A couple of points related to this:
Firstly, I'm incredibly OCD about my iTunes playcounts (I reset them at the beginning of every year, so by the end of the year, I have a complete chart of what I listened to most that year) but iTunes only counts a play if the song plays all the way to the very end. This means I have to stay and listen to every last second, even if there's a long, dull fade out at the end.
Secondly, on a side note, I had a ridiculous situation the other day whereby we were listening to my wife's iPhone in the car, and a song came on that we couldn't identify.
My wife's iPhone was still in her handbag (playing via bluetooth) so in order to identify the song, I used Shazam on MY iPhone to identify the song playing on my wife's iPhone, that, itself, was about 2 feet away from me.
Technology, eh?
On long journeys
my wife likes to DJ on the Ipod. But she never quite plays to the end of the track - she cues the next one as the previous one fades.
I sit and seethe in silence. One day, somewhere north of Newport Pagnell, I will suddenly scream YOU'RE MESSING UP MY PLAYCOUNTS! as I steer us through the central reservation.
I was worried I was the only one!
Often when I walk home I will get to the door halfway through a song, leaving me no alternative (in my mind) but to linger about the doorway for a couple of minutes before ringing the bell!
I just have to pray that my walk home never coincides with Tubular Bells coming up on shuffle.
Imagine if
Morton Feldman's String Quartet #2 came up just when you reached the door.
You'd have to wander around for more than 5 hours (it's in a single movement).
I can assure you
I'd be out of your car like a shot if you put "The Lebanon" by the Human League on. Doubtless should I play "Songs from the wood" you'd be the same. :-)
I can solve the problem
I will lend you my GLW. Among her sterling qualities, an appreciation of music doesn't figure. In the car, the radio/iPod will have one of two default settings: so low as to be inaudible or off. So I don't have any half-finished songs to worry me.
Wow...
...once again the Massive amazes me. I don't think I've ever even thought about the play counts on my iPod.
I'm the same
I too like tracks to finish before switching the iPod off.
I thought it was a bloke thing, but my (15 y.o.) daughter is even worse. She hates it if we start listening to an album on her iPod in the car and don't listen to the whole thing. ("But the early tracks will have higher play counts than the later ones, Dad!") She has even been known to listen to albums on shuffle to stop this happening.
I'm only like this with certain songs
There's no way I'm getting out of the car before the end of "I'm An Agent" or the extended version of "She Sells Sanctuary."
(I should point out that this has nothing to do with iPods or play counts)
I just turn the car off
and get out. The iPod will start at the same place next time. I don't mind that. In fact it's great for podcasts.
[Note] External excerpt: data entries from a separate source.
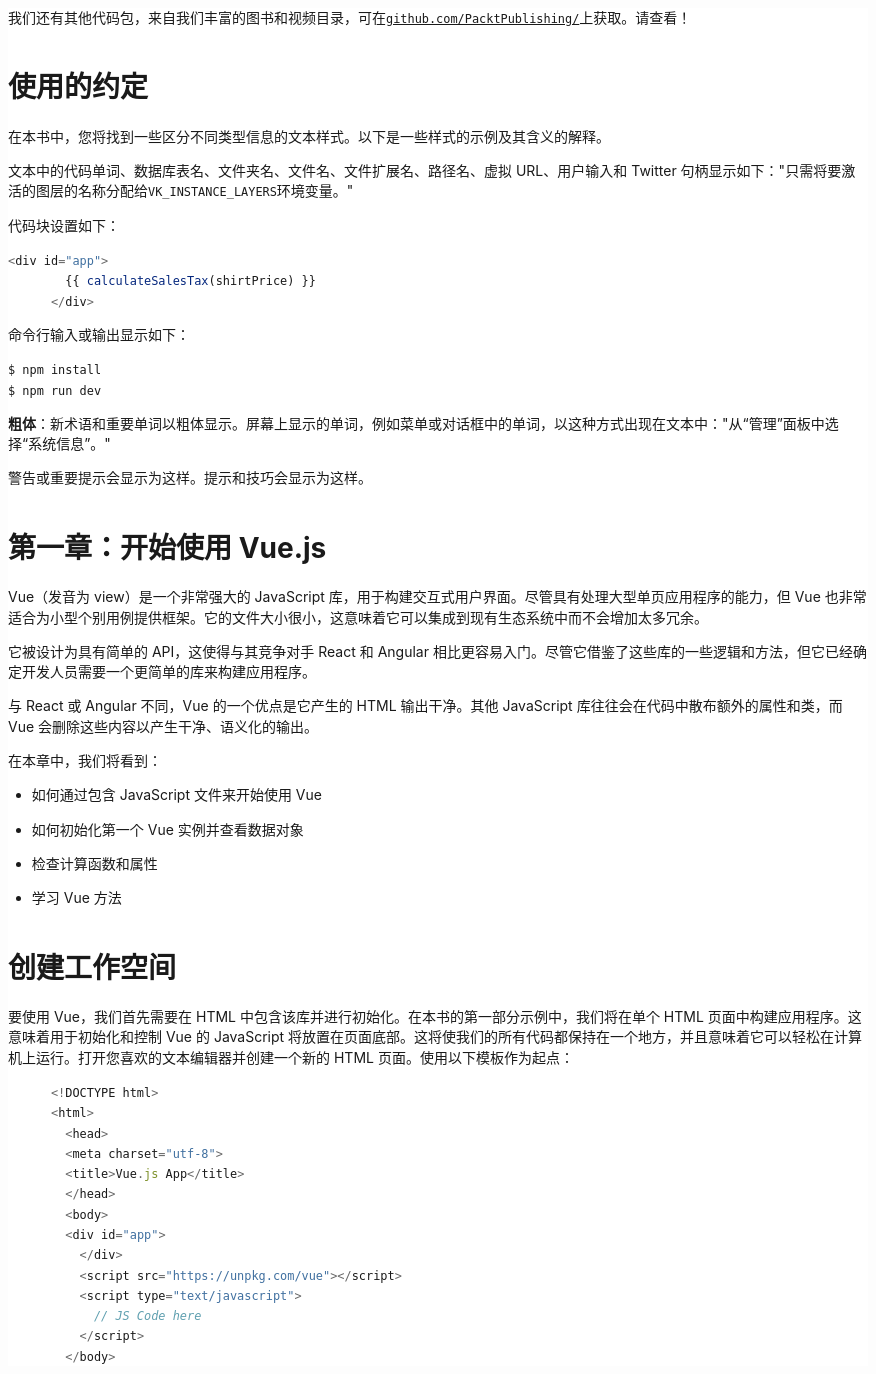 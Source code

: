 我们还有其他代码包，来自我们丰富的图书和视频目录，可在[`github.com/PacktPublishing/`](https://github.com/PacktPublishing/)上获取。请查看！

# 使用的约定

在本书中，您将找到一些区分不同类型信息的文本样式。以下是一些样式的示例及其含义的解释。

文本中的代码单词、数据库表名、文件夹名、文件名、文件扩展名、路径名、虚拟 URL、用户输入和 Twitter 句柄显示如下："只需将要激活的图层的名称分配给`VK_INSTANCE_LAYERS`环境变量。"

代码块设置如下：

```js
<div id="app">
        {{ calculateSalesTax(shirtPrice) }}
      </div>
```

命令行输入或输出显示如下：

```js
$ npm install
$ npm run dev
```

**粗体**：新术语和重要单词以粗体显示。屏幕上显示的单词，例如菜单或对话框中的单词，以这种方式出现在文本中："从“管理”面板中选择“系统信息”。"

警告或重要提示会显示为这样。提示和技巧会显示为这样。


# 第一章：开始使用 Vue.js

Vue（发音为 view）是一个非常强大的 JavaScript 库，用于构建交互式用户界面。尽管具有处理大型单页应用程序的能力，但 Vue 也非常适合为小型个别用例提供框架。它的文件大小很小，这意味着它可以集成到现有生态系统中而不会增加太多冗余。

它被设计为具有简单的 API，这使得与其竞争对手 React 和 Angular 相比更容易入门。尽管它借鉴了这些库的一些逻辑和方法，但它已经确定开发人员需要一个更简单的库来构建应用程序。

与 React 或 Angular 不同，Vue 的一个优点是它产生的 HTML 输出干净。其他 JavaScript 库往往会在代码中散布额外的属性和类，而 Vue 会删除这些内容以产生干净、语义化的输出。

在本章中，我们将看到：

+   如何通过包含 JavaScript 文件来开始使用 Vue

+   如何初始化第一个 Vue 实例并查看数据对象

+   检查计算函数和属性

+   学习 Vue 方法

# 创建工作空间

要使用 Vue，我们首先需要在 HTML 中包含该库并进行初始化。在本书的第一部分示例中，我们将在单个 HTML 页面中构建应用程序。这意味着用于初始化和控制 Vue 的 JavaScript 将放置在页面底部。这将使我们的所有代码都保持在一个地方，并且意味着它可以轻松在计算机上运行。打开您喜欢的文本编辑器并创建一个新的 HTML 页面。使用以下模板作为起点：

```js
      <!DOCTYPE html>
      <html>
        <head>
        <meta charset="utf-8">
        <title>Vue.js App</title>
        </head>
        <body>
        <div id="app">
          </div>
          <script src="https://unpkg.com/vue"></script>
          <script type="text/javascript">
            // JS Code here
          </script>
        </body>
```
Play counts are not that important to me and I have got rid of Last FM because scrobbling wasn't adding any value to my life what so ever.
Oh me too.
I lost my playcounts recently and spent ten quid getting them back. Read the full thrilling story here:
http://www.wordmagazine.co.uk/content/atm-itunes-query-my-precious-play-...
May I ask...
...what difference it makes to you all? Not criticising, just genuinely curious why it makes the slightest difference if you have heard a song 45 times or 48 times?
The only way I ever use them is to see those with 0 plays, to either listen or delete, but I'm interested as to why one would sit in a car to ensure you don't skip or to play a whole LP so they equal play.
Ta.
I tend to favour
songs I've heard less. Every couple of months I'll strip the least played songs out of a playlist to start a new one. Other than that it's just a silly fascination that blokes have with statistics, especially league tables - as any conversation about sport will tell you.